Conversations about Arctic shipping usually focus on the Northern Sea Route (over Asia) or the Northwest Passage (over North America). Depending upon conditions and destinations, these routes can save several days of sailing time compared to traveling via the Suez or Panama Canal.
But when I raised this with Mia Bennett, an assistant professor of geography at the University of Washington, she cautioned against viewing the Arctic transit routes as the main story. “More importantly,” she told me, “increasing maritime accessibility makes it easier for destinational shipping in the Arctic—meaning it’s easier for vessels to come in and bring Arctic resources out to market. That’s where investors’ interests lie, rather than using the Arctic as a shortcut for container shipping between Asia and Europe.”
Less sea ice means that a mining or fossil fuel operation might have access to open water for long stretches of the summer, winter, and fall, whereas in the twentieth century, sea ice might have allowed access for only a couple of months each year. The last couple of decades alone have seen a massive uptick in maritime traffic in the High North. In 1998, just two vessels sailed the Northwest Passage. In 2023, 42 ships made the journey.
Although Alaskan politicians are quick to tout the infrastructure boom’s economic benefits, the reality is more mixed. “The investment is going to where it always has gone in the Arctic’s economic history, which is to extractive sites,” Bennett told me. Bennett emphasized that, although climate change is partly responsible for fueling new development, the building spree has followed a centuries-old pattern of unequal development. “There’s still so much underinvestment in infrastructure that serves local purposes, whether that’s hospitals, schools, [and] especially higher education facilities in the North.”
Alongside the rush to claim natural resources and establish military presence, climate change is necessitating another infrastructure boom—safeguarding Northern communities that are among the most climate-vulnerable in North America. The Bureau of Indian Affairs estimates that protecting infrastructure in Alaska Native villages will cost at least $4 billion in the next half-century. As the Port of Nome project secures final permissions to begin construction next year, nearby Alaska Native villages—such as Shaktoolik and Shishmaref—are struggling to secure federal assistance to shore up coastal defenses or relocate to higher ground.
Back in Nome, I see the port expansion met with a mix of eagerness and trepidation.

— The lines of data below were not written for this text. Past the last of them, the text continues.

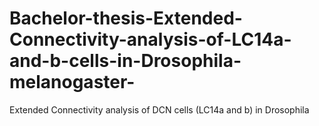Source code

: # Bachelor-thesis-Extended-Connectivity-analysis-of-LC14a-and-b-cells-in-Drosophila-melanogaster-
Extended Connectivity analysis of DCN cells (LC14a and b) in Drosophila
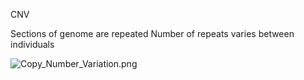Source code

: CNV

Sections of genome are repeated
Number of repeats varies between individuals

![Copy_Number_Variation.png](copy_number_variation.png)
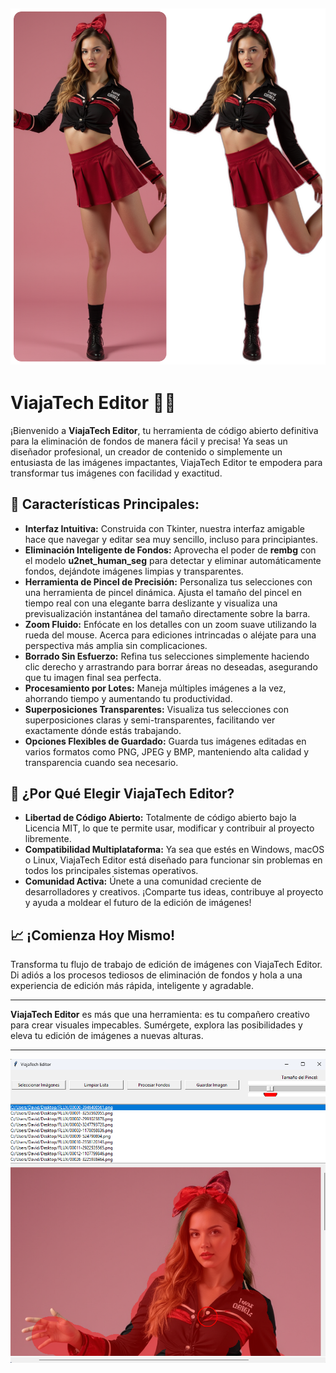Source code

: ![](https://github.com/viajatech/Editor/blob/main/Editor%20GUI.png)
----
# ViajaTech Editor 🚀✨

¡Bienvenido a **ViajaTech Editor**, tu herramienta de código abierto definitiva para la eliminación de fondos de manera fácil y precisa! Ya seas un diseñador profesional, un creador de contenido o simplemente un entusiasta de las imágenes impactantes, ViajaTech Editor te empodera para transformar tus imágenes con facilidad y exactitud.

## 🌟 **Características Principales:**

- **Interfaz Intuitiva:** Construida con Tkinter, nuestra interfaz amigable hace que navegar y editar sea muy sencillo, incluso para principiantes.
- **Eliminación Inteligente de Fondos:** Aprovecha el poder de **rembg** con el modelo **u2net_human_seg** para detectar y eliminar automáticamente fondos, dejándote imágenes limpias y transparentes.
- **Herramienta de Pincel de Precisión:** Personaliza tus selecciones con una herramienta de pincel dinámica. Ajusta el tamaño del pincel en tiempo real con una elegante barra deslizante y visualiza una previsualización instantánea del tamaño directamente sobre la barra.
- **Zoom Fluido:** Enfócate en los detalles con un zoom suave utilizando la rueda del mouse. Acerca para ediciones intrincadas o aléjate para una perspectiva más amplia sin complicaciones.
- **Borrado Sin Esfuerzo:** Refina tus selecciones simplemente haciendo clic derecho y arrastrando para borrar áreas no deseadas, asegurando que tu imagen final sea perfecta.
- **Procesamiento por Lotes:** Maneja múltiples imágenes a la vez, ahorrando tiempo y aumentando tu productividad.
- **Superposiciones Transparentes:** Visualiza tus selecciones con superposiciones claras y semi-transparentes, facilitando ver exactamente dónde estás trabajando.
- **Opciones Flexibles de Guardado:** Guarda tus imágenes editadas en varios formatos como PNG, JPEG y BMP, manteniendo alta calidad y transparencia cuando sea necesario.

## 🔧 **¿Por Qué Elegir ViajaTech Editor?**

- **Libertad de Código Abierto:** Totalmente de código abierto bajo la Licencia MIT, lo que te permite usar, modificar y contribuir al proyecto libremente.
- **Compatibilidad Multiplataforma:** Ya sea que estés en Windows, macOS o Linux, ViajaTech Editor está diseñado para funcionar sin problemas en todos los principales sistemas operativos.
- **Comunidad Activa:** Únete a una comunidad creciente de desarrolladores y creativos. ¡Comparte tus ideas, contribuye al proyecto y ayuda a moldear el futuro de la edición de imágenes!

## 📈 **¡Comienza Hoy Mismo!**

Transforma tu flujo de trabajo de edición de imágenes con ViajaTech Editor. Di adiós a los procesos tediosos de eliminación de fondos y hola a una experiencia de edición más rápida, inteligente y agradable.

---

**ViajaTech Editor** es más que una herramienta: es tu compañero creativo para crear visuales impecables. Sumérgete, explora las posibilidades y eleva tu edición de imágenes a nuevas alturas.

---
![](https://github.com/viajatech/Editor/blob/main/FLUX%20GUI%20EDITOR.png)
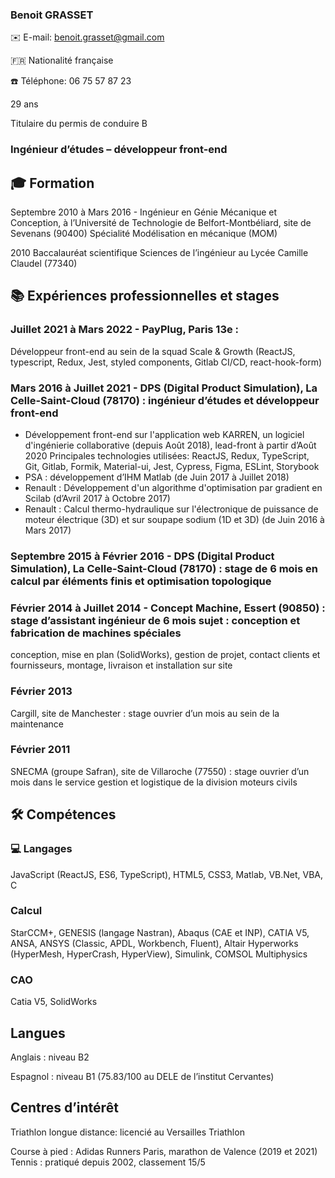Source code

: ### Benoit GRASSET
✉️ E-mail: benoit.grasset@gmail.com

🇫🇷 Nationalité française

☎️ Téléphone: 06 75 57 87 23

29 ans

Titulaire du permis de conduire B

### Ingénieur d’études – développeur front-end

## 🎓 Formation
Septembre 2010 à Mars 2016 - Ingénieur en Génie Mécanique et Conception, à l’Université de Technologie de Belfort-Montbéliard, site de Sevenans (90400)
Spécialité Modélisation en mécanique (MOM)

2010 Baccalauréat scientifique Sciences de l’ingénieur au Lycée Camille Claudel (77340)

## 📚 Expériences professionnelles et stages
### Juillet 2021 à Mars 2022 - PayPlug, Paris 13e :
Développeur front-end au sein de la squad Scale & Growth (ReactJS, typescript, Redux, Jest, styled components, Gitlab CI/CD, react-hook-form)
### Mars 2016 à Juillet 2021 - DPS (Digital Product Simulation), La Celle-Saint-Cloud (78170) : ingénieur d’études et développeur front-end
- Développement front-end sur l'application web KARREN, un logiciel d'ingénierie collaborative (depuis Août 2018), lead-front à partir d’Août 2020
Principales technologies utilisées: ReactJS, Redux, TypeScript, Git, Gitlab, Formik,
Material-ui, Jest, Cypress, Figma, ESLint, Storybook
- PSA : développement d’IHM Matlab (de Juin 2017 à Juillet 2018)
- Renault : Développement d'un algorithme d'optimisation par gradient en Scilab
(d’Avril 2017 à Octobre 2017)
- Renault : Calcul thermo-hydraulique sur l'électronique de puissance de moteur
électrique (3D) et sur soupape sodium (1D et 3D) (de Juin 2016 à Mars 2017)
### Septembre 2015 à Février 2016 - DPS (Digital Product Simulation), La Celle-Saint-Cloud (78170) : stage de 6 mois en calcul par éléments finis et optimisation topologique
### Février 2014 à Juillet 2014 - Concept Machine, Essert (90850) : stage d’assistant ingénieur de 6 mois sujet : conception et fabrication de machines spéciales
conception, mise en plan (SolidWorks), gestion de projet, contact clients et fournisseurs, montage, livraison et installation sur site
### Février 2013
Cargill, site de Manchester : stage ouvrier d’un mois au sein de la maintenance
### Février 2011
SNECMA (groupe Safran), site de Villaroche (77550) : stage ouvrier d’un mois dans le service gestion et logistique de la division moteurs civils

## 🛠️ Compétences
### 💻 Langages
JavaScript (ReactJS, ES6, TypeScript), HTML5, CSS3, Matlab, VB.Net, VBA, C
### Calcul
StarCCM+, GENESIS (langage Nastran), Abaqus (CAE et INP), CATIA V5, ANSA, ANSYS (Classic, APDL, Workbench, Fluent), Altair Hyperworks (HyperMesh, HyperCrash, HyperView), Simulink, COMSOL Multiphysics
### CAO
Catia V5, SolidWorks

## Langues
 Anglais : niveau B2
 
 Espagnol : niveau B1 (75.83/100 au DELE de l’institut Cervantes)
 
## Centres d’intérêt
Triathlon longue distance: licencié au Versailles Triathlon

Course à pied : Adidas Runners Paris, marathon de Valence (2019 et 2021) Tennis : pratiqué depuis 2002, classement 15/5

Businesses catering to tourists look forward to larger cruise ships, which already spill out hundreds of wealthy tourists with matching jackets during the ice-free months. But there’s also a distinct feeling of unease, rooted in the knowledge that this small town will soon be a geopolitical landmark in any Arctic military maneuvering.
Climate change has swung open the door for disaster capitalism to sprint “North to the Future”—Alaska’s state motto. But the new Arctic frontier shares the same blueprint as the old one, with colonial inequality and a privileged position for business. That hasn’t changed since the first whaling ships appeared on the horizon.